Wednesday, December 30, 2009

Jay's Real Estate Predictions for 2010

There are a lot of sighs of relief now that 2009 is past, particularly coming from the real estate industry.

But will 2010 be any better?

I have just dusted off my crystal ball... and I can now offer my annual 10 predictions for real estate in the coming year:

1. The residential housing market will pick up early this year, but will dip again after mid-year.

2. Short sales will increase and foreclosure inventory will continue to rise.

3. Mortgage rates will rise and settle in around 6%+/-.

4. Appraisal guidelines will tighten and mortgage lenders will require stellar credit from buyers.

5. A lot of prospective move-up buyers will stay put.

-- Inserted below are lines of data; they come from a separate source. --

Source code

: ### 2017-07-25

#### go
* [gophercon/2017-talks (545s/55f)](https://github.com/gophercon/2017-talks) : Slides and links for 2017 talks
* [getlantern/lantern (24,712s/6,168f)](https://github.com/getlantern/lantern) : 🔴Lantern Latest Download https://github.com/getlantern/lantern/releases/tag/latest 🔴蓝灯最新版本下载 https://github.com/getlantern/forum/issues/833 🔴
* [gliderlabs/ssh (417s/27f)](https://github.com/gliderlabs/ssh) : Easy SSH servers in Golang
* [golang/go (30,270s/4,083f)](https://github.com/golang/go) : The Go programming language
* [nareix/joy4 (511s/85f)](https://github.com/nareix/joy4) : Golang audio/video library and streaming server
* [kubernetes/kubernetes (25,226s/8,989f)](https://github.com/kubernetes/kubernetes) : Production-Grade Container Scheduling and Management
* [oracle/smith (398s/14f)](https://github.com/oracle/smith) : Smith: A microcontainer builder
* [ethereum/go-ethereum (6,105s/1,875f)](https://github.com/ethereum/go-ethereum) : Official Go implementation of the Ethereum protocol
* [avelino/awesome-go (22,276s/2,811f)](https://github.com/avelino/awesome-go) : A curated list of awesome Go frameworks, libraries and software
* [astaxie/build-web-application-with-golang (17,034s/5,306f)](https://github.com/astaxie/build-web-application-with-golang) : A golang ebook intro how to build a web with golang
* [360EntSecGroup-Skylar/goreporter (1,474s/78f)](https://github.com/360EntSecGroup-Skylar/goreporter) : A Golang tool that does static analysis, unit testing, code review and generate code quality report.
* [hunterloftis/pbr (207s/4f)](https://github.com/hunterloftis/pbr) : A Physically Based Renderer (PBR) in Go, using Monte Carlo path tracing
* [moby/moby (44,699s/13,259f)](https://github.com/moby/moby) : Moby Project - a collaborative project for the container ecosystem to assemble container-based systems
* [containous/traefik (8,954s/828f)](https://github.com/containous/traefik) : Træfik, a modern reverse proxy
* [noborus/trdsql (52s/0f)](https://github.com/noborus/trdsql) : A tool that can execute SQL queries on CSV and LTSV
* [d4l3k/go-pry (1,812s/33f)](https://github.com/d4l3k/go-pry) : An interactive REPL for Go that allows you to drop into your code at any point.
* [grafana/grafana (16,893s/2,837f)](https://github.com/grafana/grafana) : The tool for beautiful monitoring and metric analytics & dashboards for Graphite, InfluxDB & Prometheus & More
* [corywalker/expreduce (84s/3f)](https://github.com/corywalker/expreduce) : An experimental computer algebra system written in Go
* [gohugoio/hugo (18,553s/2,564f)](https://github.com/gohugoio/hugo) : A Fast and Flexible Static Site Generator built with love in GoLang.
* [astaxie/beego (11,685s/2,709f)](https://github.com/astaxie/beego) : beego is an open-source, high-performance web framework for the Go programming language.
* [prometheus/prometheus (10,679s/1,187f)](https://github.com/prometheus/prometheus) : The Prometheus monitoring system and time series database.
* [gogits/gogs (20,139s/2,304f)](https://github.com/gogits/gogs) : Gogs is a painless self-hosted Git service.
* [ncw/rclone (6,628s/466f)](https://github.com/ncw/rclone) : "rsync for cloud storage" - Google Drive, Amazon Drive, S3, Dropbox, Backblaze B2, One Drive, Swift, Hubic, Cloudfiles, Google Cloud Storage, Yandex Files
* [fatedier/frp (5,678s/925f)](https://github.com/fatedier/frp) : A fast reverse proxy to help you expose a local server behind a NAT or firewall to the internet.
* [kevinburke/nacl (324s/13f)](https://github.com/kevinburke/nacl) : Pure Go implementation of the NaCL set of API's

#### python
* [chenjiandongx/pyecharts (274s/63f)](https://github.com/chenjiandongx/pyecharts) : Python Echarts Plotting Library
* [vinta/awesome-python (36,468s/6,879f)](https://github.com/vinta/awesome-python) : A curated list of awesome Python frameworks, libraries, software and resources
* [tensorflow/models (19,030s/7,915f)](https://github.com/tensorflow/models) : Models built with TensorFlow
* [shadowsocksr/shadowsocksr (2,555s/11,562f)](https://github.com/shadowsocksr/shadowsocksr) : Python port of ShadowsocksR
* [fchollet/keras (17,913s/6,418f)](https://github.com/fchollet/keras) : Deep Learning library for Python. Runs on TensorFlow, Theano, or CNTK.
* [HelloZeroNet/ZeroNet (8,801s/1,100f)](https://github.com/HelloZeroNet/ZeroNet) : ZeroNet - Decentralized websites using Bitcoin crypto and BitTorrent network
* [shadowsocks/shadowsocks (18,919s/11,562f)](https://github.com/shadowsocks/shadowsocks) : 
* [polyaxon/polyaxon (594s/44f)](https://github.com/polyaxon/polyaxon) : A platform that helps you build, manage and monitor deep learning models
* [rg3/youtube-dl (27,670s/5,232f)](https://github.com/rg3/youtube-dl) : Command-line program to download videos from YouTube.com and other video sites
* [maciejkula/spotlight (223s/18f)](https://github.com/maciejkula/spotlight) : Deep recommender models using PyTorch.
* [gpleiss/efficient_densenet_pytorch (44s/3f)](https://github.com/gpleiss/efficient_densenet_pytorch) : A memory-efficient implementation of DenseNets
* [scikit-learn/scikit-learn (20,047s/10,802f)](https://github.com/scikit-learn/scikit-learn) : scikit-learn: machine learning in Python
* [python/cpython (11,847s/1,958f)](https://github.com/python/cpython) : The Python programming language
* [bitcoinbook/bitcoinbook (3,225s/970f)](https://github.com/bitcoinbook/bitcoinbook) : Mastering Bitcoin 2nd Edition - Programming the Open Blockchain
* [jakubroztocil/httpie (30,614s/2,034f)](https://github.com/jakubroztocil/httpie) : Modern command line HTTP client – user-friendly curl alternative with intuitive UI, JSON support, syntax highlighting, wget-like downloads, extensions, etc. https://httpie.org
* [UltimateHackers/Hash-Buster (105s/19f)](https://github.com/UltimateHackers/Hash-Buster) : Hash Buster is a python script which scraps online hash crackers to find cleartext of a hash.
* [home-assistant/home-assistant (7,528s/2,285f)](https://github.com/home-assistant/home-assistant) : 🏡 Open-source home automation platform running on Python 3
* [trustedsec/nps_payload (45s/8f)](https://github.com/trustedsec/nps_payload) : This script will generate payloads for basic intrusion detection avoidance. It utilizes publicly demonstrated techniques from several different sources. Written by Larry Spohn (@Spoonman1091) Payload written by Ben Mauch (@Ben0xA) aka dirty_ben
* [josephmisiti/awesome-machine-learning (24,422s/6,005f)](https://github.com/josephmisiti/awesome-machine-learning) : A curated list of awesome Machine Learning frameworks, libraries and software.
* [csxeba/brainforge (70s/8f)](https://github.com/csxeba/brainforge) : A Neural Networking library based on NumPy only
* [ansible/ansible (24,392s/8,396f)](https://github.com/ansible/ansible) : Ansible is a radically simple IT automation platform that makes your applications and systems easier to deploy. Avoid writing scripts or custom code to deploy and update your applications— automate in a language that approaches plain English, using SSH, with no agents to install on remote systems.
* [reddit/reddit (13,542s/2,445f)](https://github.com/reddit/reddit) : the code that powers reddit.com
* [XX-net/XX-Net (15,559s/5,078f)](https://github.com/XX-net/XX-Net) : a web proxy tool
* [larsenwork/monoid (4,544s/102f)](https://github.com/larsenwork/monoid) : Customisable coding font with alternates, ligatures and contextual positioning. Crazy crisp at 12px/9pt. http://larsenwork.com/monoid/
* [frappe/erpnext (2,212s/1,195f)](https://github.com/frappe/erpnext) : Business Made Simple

6. Commercial real estate will continue to decline.

7. Builders will continue to be cautious and not in any particular hurry to gain project approvals or begin construction.

8. New construction prices will drop significantly.

9. Prices will continue to decline on higher end properties (over $1.5 million).

10. The terms "communication" and "service" will take on new meanings among real estate agents with the need for more direct contact with clients, such as phone and face-to-face contact as opposed to Internet, email and voicemail communication.

There you have it. Perhaps not the rosiest picture imaginable, but no one said that climbing out of a recession would be easy... or quick. Take a look at the graph below and you will see why. I would put us somewhere between the "depression" and "hope" positions of the graph.

The good news?

A lot of real estate transactions will take place in 2010, despite the market. Reasonable sellers, savvy buyers and service-centered real estate agents will win the day.

Carpe Diem! Make it a great year!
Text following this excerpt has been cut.